A pharmacokinetic study by Sane et al. (N=12) showed that GH replacement in adults with GH deficiency increased CYP3A4 activity, as measured by erythromycin breath test and midazolam clearance, by approximately 18 to 22% after 6 weeks of GH therapy [3]. The GH doses used (0.5 to 1.0 mg/day) are broadly comparable to the endogenous GH stimulation achieved with tesamorelin 2 mg daily. This suggests a clinically relevant, though not dramatic, acceleration of CYP3A4 substrate clearance.

For oral micronized progesterone specifically, an 18 to 22% increase in clearance could translate to a measurable reduction in overnight progesterone concentrations, particularly if the baseline dose was already at the lower end of the endometrial-protective range.

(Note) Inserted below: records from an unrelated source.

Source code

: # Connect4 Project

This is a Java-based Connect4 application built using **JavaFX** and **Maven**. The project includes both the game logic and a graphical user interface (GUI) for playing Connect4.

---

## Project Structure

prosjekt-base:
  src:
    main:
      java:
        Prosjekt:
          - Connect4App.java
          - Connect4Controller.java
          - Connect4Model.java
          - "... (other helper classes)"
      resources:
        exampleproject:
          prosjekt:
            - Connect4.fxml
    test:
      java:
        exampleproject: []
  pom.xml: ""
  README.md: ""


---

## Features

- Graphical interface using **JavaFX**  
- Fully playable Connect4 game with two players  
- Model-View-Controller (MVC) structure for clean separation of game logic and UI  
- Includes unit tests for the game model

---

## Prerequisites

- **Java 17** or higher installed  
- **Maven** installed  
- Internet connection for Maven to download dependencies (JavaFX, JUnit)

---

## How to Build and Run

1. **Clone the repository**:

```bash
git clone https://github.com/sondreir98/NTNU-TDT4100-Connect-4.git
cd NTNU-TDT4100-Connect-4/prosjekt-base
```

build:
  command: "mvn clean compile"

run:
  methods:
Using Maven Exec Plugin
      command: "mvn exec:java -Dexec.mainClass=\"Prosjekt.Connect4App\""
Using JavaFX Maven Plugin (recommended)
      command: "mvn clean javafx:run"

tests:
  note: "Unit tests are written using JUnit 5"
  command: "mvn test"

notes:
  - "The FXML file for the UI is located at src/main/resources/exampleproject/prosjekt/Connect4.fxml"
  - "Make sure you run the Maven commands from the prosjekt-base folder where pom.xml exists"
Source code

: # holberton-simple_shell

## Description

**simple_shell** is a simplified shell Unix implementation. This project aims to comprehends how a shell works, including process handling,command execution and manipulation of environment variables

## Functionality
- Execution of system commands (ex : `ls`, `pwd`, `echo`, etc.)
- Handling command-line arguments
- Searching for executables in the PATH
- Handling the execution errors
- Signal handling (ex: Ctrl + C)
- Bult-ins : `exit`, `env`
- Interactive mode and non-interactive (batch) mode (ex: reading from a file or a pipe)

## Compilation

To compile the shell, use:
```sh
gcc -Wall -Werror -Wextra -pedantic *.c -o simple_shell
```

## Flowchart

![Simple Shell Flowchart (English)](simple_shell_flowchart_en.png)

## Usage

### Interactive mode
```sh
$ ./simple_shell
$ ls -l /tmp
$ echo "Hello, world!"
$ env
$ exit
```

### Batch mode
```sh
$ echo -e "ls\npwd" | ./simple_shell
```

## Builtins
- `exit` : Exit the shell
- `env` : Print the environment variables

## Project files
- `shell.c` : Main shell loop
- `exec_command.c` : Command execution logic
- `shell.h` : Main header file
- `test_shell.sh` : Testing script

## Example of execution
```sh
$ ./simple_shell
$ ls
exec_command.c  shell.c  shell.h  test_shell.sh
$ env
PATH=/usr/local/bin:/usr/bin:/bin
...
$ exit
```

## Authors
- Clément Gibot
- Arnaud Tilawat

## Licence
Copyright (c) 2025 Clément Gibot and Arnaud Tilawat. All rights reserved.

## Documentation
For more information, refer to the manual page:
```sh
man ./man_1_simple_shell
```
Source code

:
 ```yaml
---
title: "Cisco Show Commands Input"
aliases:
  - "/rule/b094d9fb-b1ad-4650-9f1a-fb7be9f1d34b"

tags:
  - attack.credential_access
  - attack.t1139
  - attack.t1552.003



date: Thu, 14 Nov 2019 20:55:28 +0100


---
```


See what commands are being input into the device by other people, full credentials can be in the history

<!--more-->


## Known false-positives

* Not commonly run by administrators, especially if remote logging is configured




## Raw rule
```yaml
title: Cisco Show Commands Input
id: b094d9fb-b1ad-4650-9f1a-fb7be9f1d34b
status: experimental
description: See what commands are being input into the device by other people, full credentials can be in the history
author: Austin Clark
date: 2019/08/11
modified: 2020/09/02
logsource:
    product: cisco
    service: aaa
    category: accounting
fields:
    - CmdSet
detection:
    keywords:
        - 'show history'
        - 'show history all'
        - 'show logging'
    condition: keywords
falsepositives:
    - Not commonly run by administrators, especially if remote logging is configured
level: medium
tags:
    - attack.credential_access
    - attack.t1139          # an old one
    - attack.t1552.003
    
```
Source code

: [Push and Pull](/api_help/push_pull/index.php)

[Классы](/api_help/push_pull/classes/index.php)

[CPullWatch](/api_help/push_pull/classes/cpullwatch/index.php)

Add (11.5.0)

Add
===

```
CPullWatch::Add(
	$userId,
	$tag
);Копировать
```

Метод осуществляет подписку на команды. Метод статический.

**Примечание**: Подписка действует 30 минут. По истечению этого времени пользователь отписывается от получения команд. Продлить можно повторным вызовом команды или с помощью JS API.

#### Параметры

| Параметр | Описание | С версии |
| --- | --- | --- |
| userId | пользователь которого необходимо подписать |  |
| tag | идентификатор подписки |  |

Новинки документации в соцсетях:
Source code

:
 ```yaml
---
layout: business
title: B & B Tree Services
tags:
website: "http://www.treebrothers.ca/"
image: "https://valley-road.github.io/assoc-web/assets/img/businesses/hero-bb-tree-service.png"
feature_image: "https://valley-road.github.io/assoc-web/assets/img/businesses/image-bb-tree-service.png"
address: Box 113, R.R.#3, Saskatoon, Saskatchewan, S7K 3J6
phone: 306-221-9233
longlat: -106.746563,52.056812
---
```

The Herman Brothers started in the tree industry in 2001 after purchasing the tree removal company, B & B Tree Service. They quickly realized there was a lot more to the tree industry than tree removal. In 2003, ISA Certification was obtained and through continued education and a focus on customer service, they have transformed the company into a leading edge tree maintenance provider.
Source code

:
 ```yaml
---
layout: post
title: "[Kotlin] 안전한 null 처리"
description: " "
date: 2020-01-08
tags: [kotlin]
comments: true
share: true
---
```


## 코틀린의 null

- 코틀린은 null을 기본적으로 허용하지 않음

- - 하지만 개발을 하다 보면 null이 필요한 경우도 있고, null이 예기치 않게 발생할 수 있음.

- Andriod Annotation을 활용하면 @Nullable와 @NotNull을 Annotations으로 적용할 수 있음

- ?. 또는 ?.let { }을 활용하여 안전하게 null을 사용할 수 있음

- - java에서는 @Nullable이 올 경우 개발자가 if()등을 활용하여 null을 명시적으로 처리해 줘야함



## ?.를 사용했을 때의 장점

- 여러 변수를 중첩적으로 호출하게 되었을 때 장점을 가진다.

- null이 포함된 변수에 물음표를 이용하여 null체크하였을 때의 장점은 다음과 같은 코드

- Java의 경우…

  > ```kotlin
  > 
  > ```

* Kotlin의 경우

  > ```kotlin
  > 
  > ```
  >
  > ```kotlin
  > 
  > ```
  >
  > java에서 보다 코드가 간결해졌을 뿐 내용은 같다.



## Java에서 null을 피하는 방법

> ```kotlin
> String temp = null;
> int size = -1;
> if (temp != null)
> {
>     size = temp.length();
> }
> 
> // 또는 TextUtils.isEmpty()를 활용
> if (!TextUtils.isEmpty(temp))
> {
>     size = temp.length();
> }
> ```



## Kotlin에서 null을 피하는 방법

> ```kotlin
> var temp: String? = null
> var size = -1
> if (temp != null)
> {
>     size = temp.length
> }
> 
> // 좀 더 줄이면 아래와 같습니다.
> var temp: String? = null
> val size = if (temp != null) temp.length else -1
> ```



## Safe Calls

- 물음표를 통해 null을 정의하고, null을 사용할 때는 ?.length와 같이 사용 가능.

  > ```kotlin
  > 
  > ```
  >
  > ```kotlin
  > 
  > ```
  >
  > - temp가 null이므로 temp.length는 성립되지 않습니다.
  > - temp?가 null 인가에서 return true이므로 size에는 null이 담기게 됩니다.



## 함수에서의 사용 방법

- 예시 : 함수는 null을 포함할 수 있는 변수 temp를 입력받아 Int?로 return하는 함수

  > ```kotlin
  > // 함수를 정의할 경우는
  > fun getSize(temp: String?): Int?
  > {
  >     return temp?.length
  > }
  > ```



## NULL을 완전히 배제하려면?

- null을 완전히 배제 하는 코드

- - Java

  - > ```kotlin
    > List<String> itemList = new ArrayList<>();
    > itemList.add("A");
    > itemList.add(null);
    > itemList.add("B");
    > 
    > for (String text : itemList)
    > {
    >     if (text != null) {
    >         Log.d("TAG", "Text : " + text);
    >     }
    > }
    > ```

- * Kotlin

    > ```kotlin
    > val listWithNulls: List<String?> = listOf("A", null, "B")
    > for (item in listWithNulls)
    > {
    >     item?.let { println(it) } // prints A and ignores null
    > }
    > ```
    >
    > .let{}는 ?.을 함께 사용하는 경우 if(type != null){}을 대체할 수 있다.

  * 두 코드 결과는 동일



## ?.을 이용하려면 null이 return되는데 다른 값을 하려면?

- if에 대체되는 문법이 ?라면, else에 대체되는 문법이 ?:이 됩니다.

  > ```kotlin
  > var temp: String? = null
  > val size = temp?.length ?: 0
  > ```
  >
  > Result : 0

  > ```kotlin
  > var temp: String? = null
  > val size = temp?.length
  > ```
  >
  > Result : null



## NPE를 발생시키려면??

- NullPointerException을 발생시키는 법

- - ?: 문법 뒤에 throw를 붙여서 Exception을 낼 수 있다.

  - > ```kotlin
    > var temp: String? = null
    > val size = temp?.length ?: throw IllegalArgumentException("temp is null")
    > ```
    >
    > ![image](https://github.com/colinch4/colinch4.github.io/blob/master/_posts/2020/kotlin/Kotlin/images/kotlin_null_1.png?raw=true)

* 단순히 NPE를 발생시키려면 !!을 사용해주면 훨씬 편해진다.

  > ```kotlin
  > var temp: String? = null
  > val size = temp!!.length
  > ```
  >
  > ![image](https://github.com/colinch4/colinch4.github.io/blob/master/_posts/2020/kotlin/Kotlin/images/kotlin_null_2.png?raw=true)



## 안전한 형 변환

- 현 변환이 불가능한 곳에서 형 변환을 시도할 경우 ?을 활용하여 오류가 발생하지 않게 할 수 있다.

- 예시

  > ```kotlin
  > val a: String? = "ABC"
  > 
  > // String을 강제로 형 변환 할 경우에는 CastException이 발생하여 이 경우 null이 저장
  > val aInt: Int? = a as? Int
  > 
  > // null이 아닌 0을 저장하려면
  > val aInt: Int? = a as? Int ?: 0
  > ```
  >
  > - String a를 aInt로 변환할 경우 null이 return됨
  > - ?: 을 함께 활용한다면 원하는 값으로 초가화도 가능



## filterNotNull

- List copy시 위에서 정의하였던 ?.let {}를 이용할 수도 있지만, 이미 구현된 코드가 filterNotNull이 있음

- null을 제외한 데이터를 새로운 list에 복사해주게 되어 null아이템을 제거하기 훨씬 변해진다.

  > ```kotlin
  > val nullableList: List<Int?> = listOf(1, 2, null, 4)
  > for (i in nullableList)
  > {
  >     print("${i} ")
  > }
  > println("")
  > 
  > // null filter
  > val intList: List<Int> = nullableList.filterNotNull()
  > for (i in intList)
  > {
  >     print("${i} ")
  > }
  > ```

Who Is Most Likely to Be Prescribed Both Drugs Simultaneously?

HIV-positive women represent the primary overlap population. Women living with HIV are reaching menopause at rates that mirror the general female population, and menopausal symptom burden in this group is often underdiagnosed and undertreated [9].

The HIV-Positive Menopausal Woman on cART

A woman with HIV-associated lipodystrophy, initiated on tesamorelin for visceral fat accumulation, may also present with hot flashes, sleep disruption, urogenital atrophy, and mood changes consistent with menopause. The 2023 Menopause Society (formerly NAMS) position statement confirms that HRT remains appropriate for most women under age 60 or within 10 years of menopause onset who do not have contraindications, regardless of HIV status [10].

Combined estrogen-progesterone HRT in a woman with an intact uterus is standard of care to prevent endometrial hyperplasia. This creates a foreseeable clinical scenario in which tesamorelin and progesterone are co-prescribed.

Transgender Women on Gender-Affirming Hormone Therapy

Some transgender women use progesterone as part of gender-affirming hormone therapy, though evidence for its efficacy in breast development is limited. If a transgender woman with HIV also develops lipodystrophy and is initiated on tesamorelin, the same interaction considerations apply.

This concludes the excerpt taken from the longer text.